By Patricia Rocha
Reporter
I think I’m pretty. If that comes across as vain or superficial, then I think the problem is in the reader and not in my opinion, because all women should think they’re pretty. Every woman should be proud of their looks and bodies and all of the amazing differences between them.
What shouldn’t be happening, however, is that confidence in self to overshadow the other qualities of that woman.
As a student of journalism, I was recently listening to a woman reporter describe how a friend of hers has a tough job, that job being interviewing police officers. I understood immediately. It must be extremely difficult to get information for sensitive issues surrounding legalities, criminals, and ongoing investigations. I was proud to hear her say her female colleague was great at her job, but then shuddered immediately when she followed it by saying, “She’s pretty. That helps.”
Journalism, like many other writing-based jobs, has always been a boy’s club, but I truly believed it was beginning to change. So I was appalled to look around the conference room and see the other 4 women and 10 men give a laugh and nod their heads, as if that comment was perfectly acceptable.
That no matter how educated and talented or street smart a female journalist may be, being pretty will help.
Even if she’s kind, personable, and willing to give an unbiased ear, being pretty will help.
Strangers will not slam the door in her face when she’s asking uncomfortable questions, CEOs will not refuse to speak to her about sketchy financial matters and she will always get an invitation to return because being pretty will help.

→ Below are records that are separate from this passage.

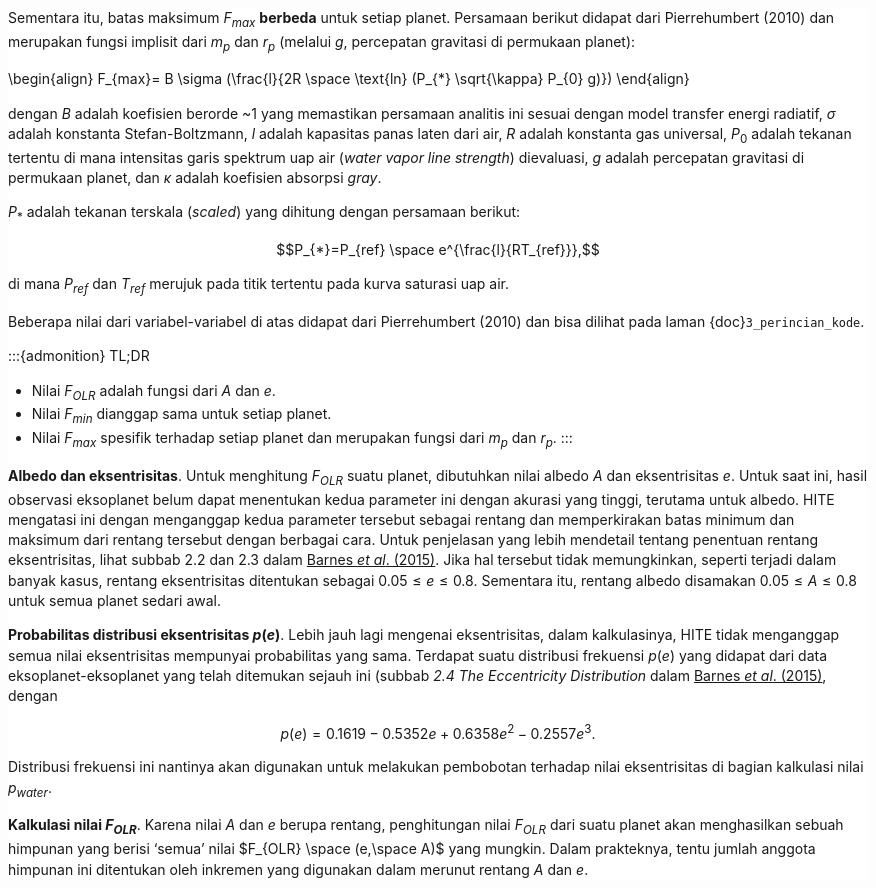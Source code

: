 Sementara itu, batas maksimum $F_{max}$ **berbeda** untuk setiap planet. Persamaan berikut didapat dari Pierrehumbert (2010) dan merupakan fungsi implisit dari $m_p$ dan $r_p$ (melalui $g$, percepatan gravitasi di permukaan planet):

\\begin{align}
  F_{max}=
	B \\sigma
	(\\frac{l}{2R \\space \\text{ln} (P_{\*} \\sqrt{\\kappa} P_{0} g)})
\\end{align}

dengan $B$ adalah koefisien berorde ~1 yang memastikan persamaan analitis ini sesuai dengan model transfer energi radiatif, $\sigma$ adalah konstanta Stefan-Boltzmann, $l$ adalah kapasitas panas laten dari air, $R$ adalah konstanta gas universal, $P_{0}$ adalah tekanan tertentu di mana intensitas garis spektrum uap air (*water vapor line strength*) dievaluasi, $g$ adalah percepatan gravitasi di permukaan planet, dan $\kappa$ adalah koefisien absorpsi *gray*.

$P_{*}$ adalah tekanan terskala (*scaled*) yang dihitung dengan persamaan berikut:

$$P_{*}=P_{ref} \space e^{\frac{l}{RT_{ref}}},$$

di mana $P_{ref}$ dan $T_{ref}$ merujuk pada titik tertentu pada kurva saturasi uap air.

Beberapa nilai dari variabel-variabel di atas didapat dari Pierrehumbert (2010) dan bisa dilihat pada laman {doc}`3_perincian_kode`.

:::{admonition} TL;DR
- Nilai $F_{OLR}$ adalah fungsi dari $A$ dan $e$. 
- Nilai $F_{min}$ dianggap sama untuk setiap planet.
- Nilai $F_{max}$ spesifik terhadap setiap planet dan merupakan fungsi dari $m_p$ dan $r_p$.
:::

**Albedo dan eksentrisitas**. Untuk menghitung $F_{OLR}$ suatu planet, dibutuhkan nilai albedo $A$ dan eksentrisitas $e$. Untuk saat ini, hasil observasi eksoplanet belum dapat menentukan kedua parameter ini dengan akurasi yang tinggi, terutama untuk albedo. HITE mengatasi ini dengan menganggap kedua parameter tersebut sebagai rentang dan memperkirakan batas minimum dan maksimum dari rentang tersebut dengan berbagai cara. Untuk penjelasan yang lebih mendetail tentang penentuan rentang eksentrisitas, lihat subbab 2.2 dan 2.3 dalam [Barnes *et al*. (2015)](https://doi.org/10.1088/0004-637X/814/2/91). Jika  hal tersebut tidak memungkinkan, seperti terjadi dalam banyak kasus,  rentang eksentrisitas ditentukan sebagai $0.05 ≤ e ≤ 0.8$.   Sementara itu, rentang albedo disamakan $0.05 \leq A \leq 0.8$ untuk semua planet sedari  awal.

**Probabilitas distribusi eksentrisitas $p(e)$**. Lebih jauh lagi mengenai eksentrisitas, dalam kalkulasinya, HITE tidak menganggap semua nilai eksentrisitas mempunyai probabilitas yang sama.  Terdapat suatu distribusi frekuensi $p(e)$ yang didapat dari data eksoplanet-eksoplanet yang telah ditemukan sejauh ini (subbab *2.4 The Eccentricity Distribution* dalam [Barnes _et al_. (2015)](https://doi.org/10.1088/0004-637X/814/2/91), dengan 

$$p(e)= 0.1619 - 0.5352e + 0.6358e^2 - 0.2557e^3.$$

Distribusi frekuensi ini nantinya akan digunakan untuk melakukan pembobotan terhadap nilai eksentrisitas di bagian kalkulasi nilai $p_{water}$.

**Kalkulasi nilai $F_{OLR}$**. Karena nilai $A$ dan $e$ berupa rentang, penghitungan nilai $F_{OLR}$ dari suatu planet akan menghasilkan sebuah himpunan yang berisi ‘semua’ nilai $F_{OLR} \space (e,\space A)$ yang mungkin. Dalam prakteknya, tentu jumlah anggota himpunan ini ditentukan oleh inkremen yang digunakan dalam merunut rentang $A$ dan $e$.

Even if she’s capable of asking the right questions to get the most perfect direct quotes and even if she writes the most concise, Associated-Press-worthy article the world has ever seen, being pretty will help.

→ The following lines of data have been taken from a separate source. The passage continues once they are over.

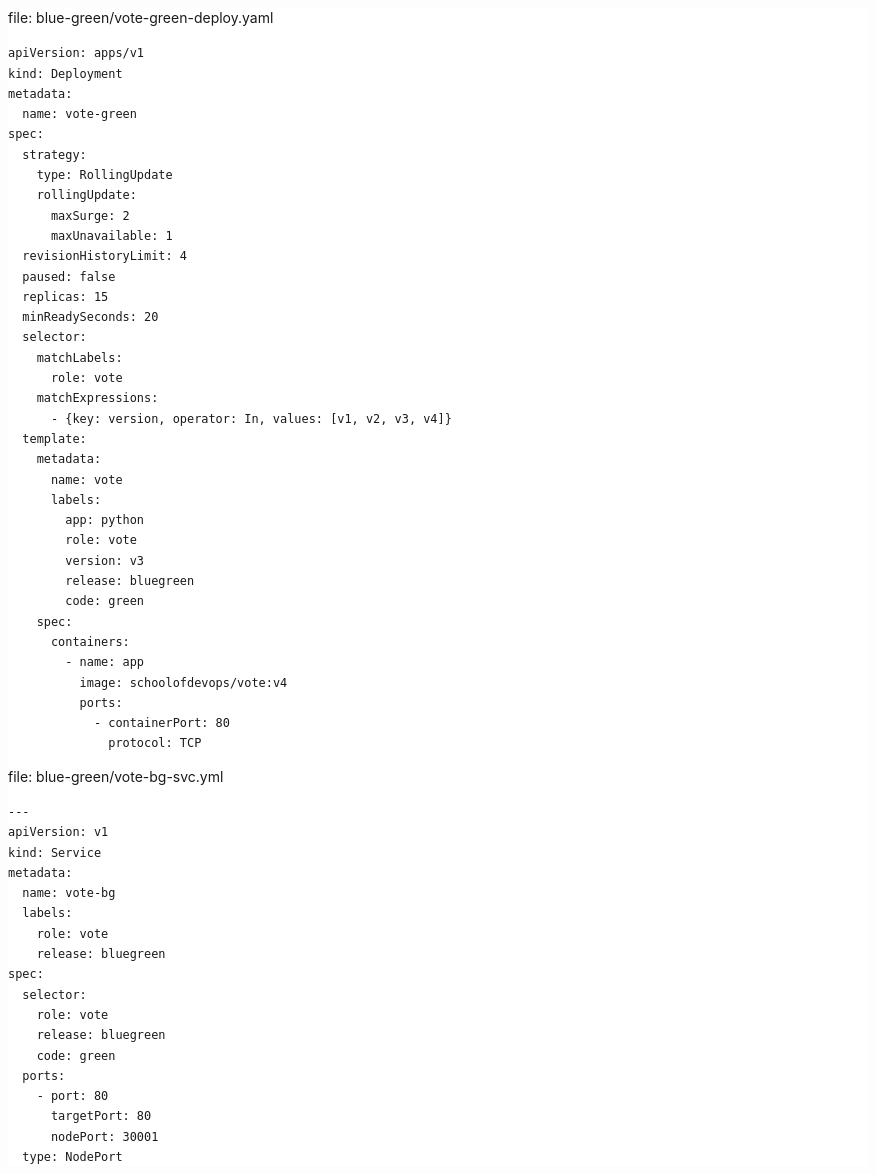 file: blue-green/vote-green-deploy.yaml
```
apiVersion: apps/v1
kind: Deployment
metadata:
  name: vote-green
spec:
  strategy:
    type: RollingUpdate
    rollingUpdate:
      maxSurge: 2
      maxUnavailable: 1
  revisionHistoryLimit: 4
  paused: false
  replicas: 15
  minReadySeconds: 20
  selector:
    matchLabels:
      role: vote
    matchExpressions:
      - {key: version, operator: In, values: [v1, v2, v3, v4]}
  template:
    metadata:
      name: vote
      labels:
        app: python
        role: vote
        version: v3
        release: bluegreen
        code: green
    spec:
      containers:
        - name: app
          image: schoolofdevops/vote:v4
          ports:
            - containerPort: 80
              protocol: TCP

```

file: blue-green/vote-bg-svc.yml

```
---
apiVersion: v1
kind: Service
metadata:
  name: vote-bg
  labels:
    role: vote
    release: bluegreen
spec:
  selector:
    role: vote
    release: bluegreen
    code: green
  ports:
    - port: 80
      targetPort: 80
      nodePort: 30001
  type: NodePort

```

There’s nothing wrong with being pretty, or that thinking someone else is pretty. What’s damaging to our society is the belief that if it helps her because she’s pretty, it hurts other women who aren’t “as pretty.”
It sends the message that the woman who is just as (or more) educated, qualified and talented is screwed if she’s not as pretty as another woman. I honestly don’t blame the speaker for making the comment so easily because that idea is everywhere in our culture. Women once had to write under a man’s name in order to get credibility outside of a home and garden column.

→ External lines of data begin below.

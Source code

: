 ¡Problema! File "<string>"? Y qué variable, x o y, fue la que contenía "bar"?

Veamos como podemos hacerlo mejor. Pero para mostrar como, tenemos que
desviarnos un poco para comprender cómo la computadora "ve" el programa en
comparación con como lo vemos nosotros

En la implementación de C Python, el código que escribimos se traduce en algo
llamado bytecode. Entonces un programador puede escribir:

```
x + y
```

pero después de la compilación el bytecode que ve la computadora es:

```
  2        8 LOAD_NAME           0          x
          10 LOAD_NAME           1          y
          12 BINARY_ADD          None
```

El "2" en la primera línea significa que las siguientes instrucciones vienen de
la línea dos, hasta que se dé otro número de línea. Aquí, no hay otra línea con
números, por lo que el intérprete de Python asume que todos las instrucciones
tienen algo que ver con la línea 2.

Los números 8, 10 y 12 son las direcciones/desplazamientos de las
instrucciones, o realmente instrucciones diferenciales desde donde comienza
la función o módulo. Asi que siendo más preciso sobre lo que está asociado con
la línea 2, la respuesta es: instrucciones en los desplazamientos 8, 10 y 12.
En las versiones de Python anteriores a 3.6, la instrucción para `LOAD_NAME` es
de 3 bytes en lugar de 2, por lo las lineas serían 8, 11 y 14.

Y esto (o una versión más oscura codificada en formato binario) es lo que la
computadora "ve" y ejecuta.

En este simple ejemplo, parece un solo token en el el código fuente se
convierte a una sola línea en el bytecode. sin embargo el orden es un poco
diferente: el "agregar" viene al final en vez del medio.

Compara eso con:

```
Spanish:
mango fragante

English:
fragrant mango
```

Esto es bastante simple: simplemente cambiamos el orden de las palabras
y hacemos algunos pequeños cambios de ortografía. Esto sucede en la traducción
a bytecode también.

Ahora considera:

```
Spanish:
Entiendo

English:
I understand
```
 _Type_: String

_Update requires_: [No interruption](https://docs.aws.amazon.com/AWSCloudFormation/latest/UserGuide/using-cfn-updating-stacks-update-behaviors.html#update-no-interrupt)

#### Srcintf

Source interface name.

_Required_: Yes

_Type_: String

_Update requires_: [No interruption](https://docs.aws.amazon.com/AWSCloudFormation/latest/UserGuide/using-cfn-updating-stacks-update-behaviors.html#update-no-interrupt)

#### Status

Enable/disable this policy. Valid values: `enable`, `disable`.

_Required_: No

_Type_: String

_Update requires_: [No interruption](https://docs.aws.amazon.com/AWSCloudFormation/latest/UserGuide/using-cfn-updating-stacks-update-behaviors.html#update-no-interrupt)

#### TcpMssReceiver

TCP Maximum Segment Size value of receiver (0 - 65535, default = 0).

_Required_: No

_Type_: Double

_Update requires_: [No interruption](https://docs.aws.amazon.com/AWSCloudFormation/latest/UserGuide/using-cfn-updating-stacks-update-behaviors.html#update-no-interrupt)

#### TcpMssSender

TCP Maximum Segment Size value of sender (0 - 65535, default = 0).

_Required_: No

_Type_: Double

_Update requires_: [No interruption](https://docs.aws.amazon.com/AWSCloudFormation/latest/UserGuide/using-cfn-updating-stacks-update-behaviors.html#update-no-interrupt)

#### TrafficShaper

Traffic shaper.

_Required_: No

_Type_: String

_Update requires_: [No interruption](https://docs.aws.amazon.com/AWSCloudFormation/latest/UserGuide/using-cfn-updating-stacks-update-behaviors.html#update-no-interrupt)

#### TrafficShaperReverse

Our media loves to point at a successful woman and make comments like, “I wonder who she slept with to get that job,” but this is not last century, and this pretty-beats-talented mentality does not need to evolve, it needs to go extinct.
Leah • Jul 12, 2013 at 2:48 am
Honestly, this will never change. If you’re attractive, you have charm. If you have charm, you can manipulate people easier. If you can manipulate people easier, you can get information from them easier. It’s not just a woman’s world when it comes to being pretty gets you further along, males experience the same thing. If you’re unattractive, you’re biologically crippled compared to someone that is attractive. Human’s tend to prefer faces that fit the golden ratio. Studies on babies show that they’ll go to pretty women than their less appealing mothers. If you’re attractive, you have an advantage. If not, I suggest you take pride in your other advantages than obsessing over your disadvantages.